**TASK GOAL:**
Would you give the number of lines below in which the string "policy" appears? Nothing else is needed.

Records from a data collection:

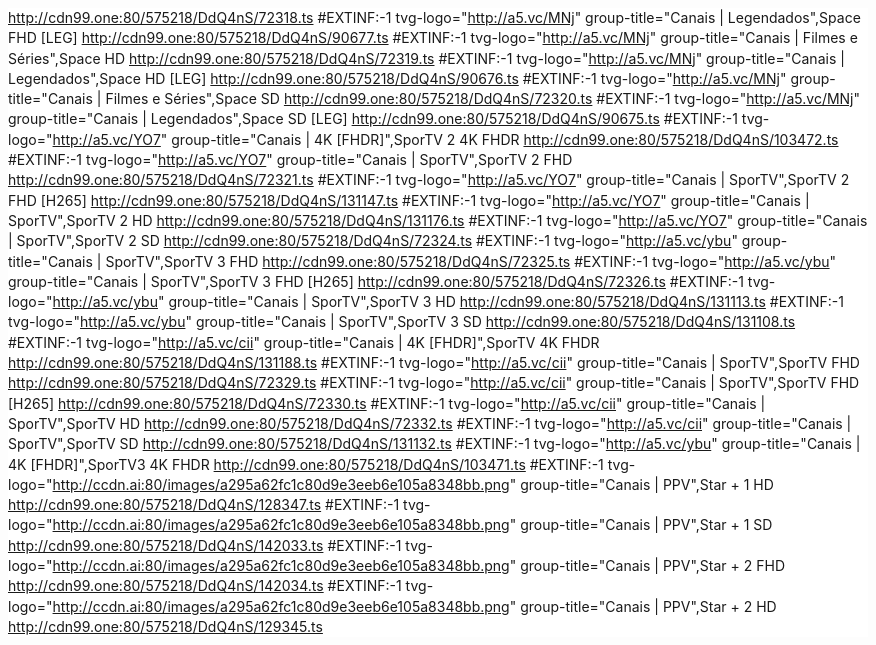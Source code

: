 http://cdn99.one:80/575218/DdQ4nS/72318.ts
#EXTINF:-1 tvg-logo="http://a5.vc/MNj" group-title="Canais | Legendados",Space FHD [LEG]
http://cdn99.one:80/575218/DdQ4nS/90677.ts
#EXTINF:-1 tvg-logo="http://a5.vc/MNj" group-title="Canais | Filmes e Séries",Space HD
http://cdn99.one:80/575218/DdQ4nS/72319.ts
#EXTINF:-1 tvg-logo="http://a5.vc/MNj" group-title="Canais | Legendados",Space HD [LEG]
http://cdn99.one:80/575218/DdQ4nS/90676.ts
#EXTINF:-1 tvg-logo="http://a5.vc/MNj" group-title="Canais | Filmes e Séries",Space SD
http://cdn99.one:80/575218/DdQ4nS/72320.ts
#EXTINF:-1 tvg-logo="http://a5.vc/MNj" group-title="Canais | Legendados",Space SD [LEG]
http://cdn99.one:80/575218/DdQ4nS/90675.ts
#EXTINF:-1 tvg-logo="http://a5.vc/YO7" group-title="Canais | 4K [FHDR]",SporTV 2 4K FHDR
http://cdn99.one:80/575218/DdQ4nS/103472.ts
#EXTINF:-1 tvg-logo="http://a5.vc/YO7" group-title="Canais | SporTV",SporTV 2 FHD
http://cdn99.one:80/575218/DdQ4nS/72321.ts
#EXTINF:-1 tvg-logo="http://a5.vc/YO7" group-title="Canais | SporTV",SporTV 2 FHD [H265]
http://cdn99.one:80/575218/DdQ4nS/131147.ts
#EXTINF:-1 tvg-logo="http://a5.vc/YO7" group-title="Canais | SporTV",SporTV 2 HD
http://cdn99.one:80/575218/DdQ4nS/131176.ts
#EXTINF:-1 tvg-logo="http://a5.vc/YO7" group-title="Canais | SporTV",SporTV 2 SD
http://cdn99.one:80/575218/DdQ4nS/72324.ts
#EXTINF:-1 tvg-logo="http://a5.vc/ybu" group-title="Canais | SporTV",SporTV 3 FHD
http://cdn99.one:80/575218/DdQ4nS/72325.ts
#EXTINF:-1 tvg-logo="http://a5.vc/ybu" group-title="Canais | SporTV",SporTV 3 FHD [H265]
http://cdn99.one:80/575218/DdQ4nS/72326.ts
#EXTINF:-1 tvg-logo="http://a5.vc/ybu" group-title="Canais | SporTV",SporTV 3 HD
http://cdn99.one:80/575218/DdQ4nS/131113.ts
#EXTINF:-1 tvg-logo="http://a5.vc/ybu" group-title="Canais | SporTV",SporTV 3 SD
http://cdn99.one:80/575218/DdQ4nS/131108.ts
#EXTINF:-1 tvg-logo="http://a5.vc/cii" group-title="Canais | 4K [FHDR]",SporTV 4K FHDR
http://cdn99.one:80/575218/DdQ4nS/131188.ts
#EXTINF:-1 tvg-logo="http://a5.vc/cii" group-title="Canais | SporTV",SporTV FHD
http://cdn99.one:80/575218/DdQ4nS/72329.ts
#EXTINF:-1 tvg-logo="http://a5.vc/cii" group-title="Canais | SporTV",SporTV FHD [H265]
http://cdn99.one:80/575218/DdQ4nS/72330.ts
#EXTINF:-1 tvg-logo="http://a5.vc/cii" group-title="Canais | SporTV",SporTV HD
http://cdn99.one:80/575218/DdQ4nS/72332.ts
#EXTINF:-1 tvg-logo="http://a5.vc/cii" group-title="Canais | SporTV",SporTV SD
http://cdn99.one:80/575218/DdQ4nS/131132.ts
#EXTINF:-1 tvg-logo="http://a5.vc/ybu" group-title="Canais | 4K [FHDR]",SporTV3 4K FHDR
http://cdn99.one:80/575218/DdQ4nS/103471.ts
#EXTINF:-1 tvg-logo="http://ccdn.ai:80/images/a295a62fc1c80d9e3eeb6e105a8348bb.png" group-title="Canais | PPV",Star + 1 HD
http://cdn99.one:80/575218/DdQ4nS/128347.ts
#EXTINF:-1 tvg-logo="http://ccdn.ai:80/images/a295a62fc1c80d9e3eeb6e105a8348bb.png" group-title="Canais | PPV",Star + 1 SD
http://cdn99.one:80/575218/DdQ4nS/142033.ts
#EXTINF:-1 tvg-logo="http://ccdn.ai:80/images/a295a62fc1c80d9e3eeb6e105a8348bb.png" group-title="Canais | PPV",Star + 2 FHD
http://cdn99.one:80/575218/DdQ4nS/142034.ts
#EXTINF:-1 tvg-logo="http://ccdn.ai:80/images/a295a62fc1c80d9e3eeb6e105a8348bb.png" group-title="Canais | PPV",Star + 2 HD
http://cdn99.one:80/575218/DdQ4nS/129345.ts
...
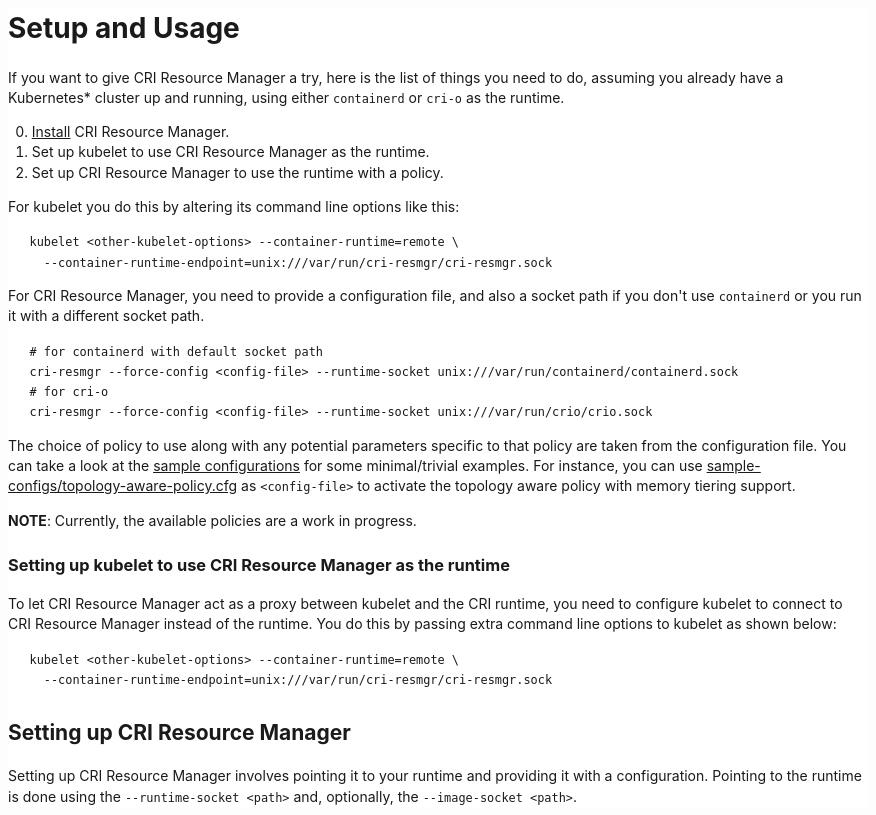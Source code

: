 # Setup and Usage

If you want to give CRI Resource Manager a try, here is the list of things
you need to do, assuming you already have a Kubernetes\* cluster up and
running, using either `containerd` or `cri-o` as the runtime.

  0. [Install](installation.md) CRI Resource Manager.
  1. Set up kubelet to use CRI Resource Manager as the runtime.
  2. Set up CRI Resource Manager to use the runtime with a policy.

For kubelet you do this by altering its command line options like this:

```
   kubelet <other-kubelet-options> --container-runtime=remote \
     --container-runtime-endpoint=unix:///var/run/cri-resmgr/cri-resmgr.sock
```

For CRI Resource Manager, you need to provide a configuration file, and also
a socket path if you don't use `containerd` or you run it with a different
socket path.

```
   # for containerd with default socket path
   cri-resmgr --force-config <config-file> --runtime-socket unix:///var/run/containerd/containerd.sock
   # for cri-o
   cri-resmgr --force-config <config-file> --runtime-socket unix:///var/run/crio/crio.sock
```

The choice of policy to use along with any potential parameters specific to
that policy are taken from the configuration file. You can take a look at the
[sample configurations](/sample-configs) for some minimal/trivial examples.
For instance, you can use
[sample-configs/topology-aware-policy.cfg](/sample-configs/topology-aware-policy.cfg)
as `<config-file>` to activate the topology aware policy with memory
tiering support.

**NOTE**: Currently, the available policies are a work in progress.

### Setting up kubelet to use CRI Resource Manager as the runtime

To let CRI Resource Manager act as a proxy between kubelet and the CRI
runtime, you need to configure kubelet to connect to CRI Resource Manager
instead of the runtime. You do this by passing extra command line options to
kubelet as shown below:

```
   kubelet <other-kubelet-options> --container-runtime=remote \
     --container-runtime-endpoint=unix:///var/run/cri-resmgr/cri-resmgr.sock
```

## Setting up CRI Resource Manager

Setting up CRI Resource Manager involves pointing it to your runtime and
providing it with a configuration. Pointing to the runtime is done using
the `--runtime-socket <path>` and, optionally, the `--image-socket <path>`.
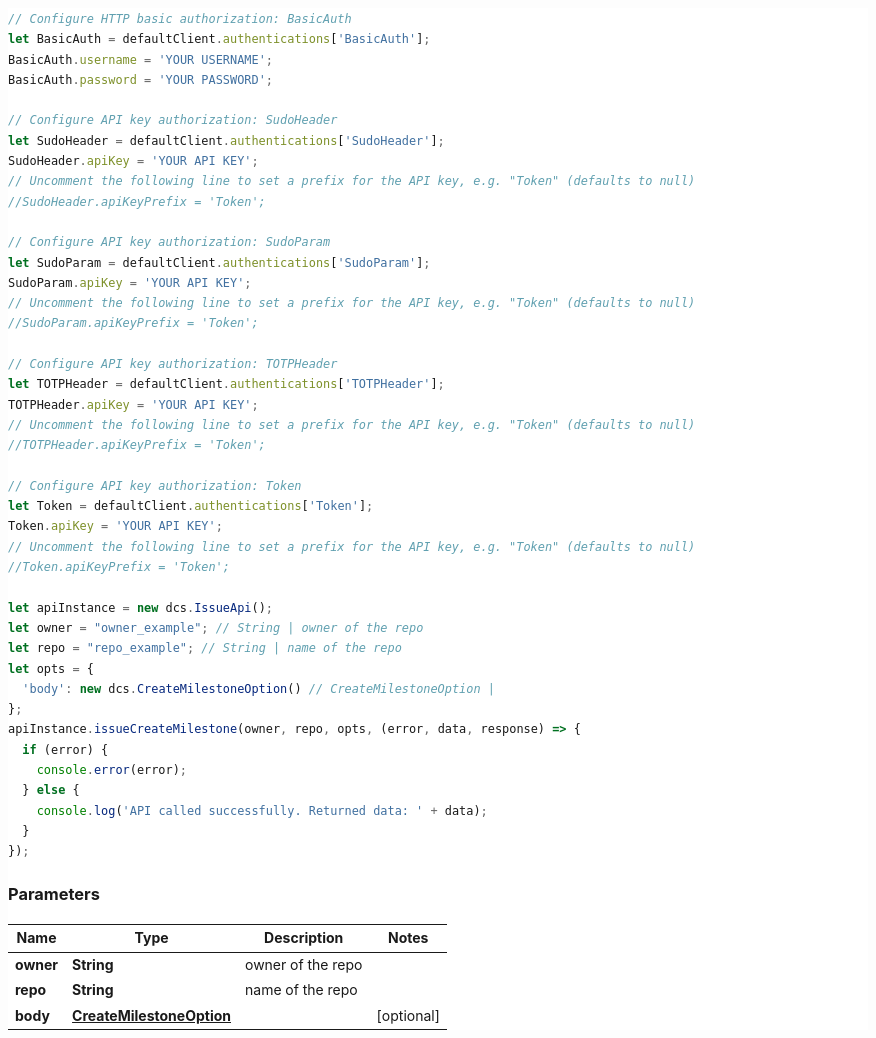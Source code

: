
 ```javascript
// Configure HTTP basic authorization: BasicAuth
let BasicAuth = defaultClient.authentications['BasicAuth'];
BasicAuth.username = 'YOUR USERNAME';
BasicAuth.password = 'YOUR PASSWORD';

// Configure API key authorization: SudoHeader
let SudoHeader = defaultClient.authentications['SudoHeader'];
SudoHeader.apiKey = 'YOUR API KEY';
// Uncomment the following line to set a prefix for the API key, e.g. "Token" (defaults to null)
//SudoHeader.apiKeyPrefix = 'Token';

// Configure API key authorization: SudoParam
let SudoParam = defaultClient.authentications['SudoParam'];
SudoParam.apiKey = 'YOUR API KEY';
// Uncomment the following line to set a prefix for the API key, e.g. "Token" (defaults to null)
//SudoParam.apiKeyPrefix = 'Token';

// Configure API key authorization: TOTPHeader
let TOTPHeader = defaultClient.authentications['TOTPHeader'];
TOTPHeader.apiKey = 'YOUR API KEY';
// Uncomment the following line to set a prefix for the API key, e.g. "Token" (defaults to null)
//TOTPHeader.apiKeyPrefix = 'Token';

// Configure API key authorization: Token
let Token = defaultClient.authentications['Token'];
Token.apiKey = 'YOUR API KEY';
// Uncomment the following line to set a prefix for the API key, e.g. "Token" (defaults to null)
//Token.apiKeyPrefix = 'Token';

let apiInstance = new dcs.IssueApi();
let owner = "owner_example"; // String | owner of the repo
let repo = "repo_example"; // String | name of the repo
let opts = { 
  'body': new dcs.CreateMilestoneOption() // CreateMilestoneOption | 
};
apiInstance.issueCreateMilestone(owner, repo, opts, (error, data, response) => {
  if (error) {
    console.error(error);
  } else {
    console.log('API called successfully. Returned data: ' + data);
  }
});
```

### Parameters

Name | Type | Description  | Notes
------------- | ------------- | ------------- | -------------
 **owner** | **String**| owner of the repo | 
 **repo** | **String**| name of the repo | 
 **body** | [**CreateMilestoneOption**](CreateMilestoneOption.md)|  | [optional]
==
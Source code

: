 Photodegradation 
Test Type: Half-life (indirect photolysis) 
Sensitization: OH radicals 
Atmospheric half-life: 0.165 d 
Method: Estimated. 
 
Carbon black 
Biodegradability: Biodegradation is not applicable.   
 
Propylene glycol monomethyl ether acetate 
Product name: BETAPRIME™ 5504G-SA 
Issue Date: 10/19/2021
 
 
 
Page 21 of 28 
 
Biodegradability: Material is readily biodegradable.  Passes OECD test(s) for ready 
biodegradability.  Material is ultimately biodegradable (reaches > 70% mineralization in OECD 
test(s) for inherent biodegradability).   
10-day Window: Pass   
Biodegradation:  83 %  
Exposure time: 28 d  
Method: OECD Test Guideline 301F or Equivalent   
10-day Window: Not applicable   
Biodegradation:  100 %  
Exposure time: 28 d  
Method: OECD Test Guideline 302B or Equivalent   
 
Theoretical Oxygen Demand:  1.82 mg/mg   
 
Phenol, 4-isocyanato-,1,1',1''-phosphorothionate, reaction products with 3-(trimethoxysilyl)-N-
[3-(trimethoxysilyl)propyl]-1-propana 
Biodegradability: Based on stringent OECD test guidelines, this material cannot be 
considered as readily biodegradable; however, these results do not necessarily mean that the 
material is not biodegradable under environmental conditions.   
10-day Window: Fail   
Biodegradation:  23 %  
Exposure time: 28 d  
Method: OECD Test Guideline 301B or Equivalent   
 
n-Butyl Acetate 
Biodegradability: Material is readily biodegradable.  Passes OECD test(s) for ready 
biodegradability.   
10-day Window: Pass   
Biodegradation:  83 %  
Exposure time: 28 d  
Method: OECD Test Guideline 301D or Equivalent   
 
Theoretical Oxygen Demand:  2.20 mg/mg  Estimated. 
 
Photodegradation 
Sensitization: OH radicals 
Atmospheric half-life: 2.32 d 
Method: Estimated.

**EXERCISE SOLUTION:**
5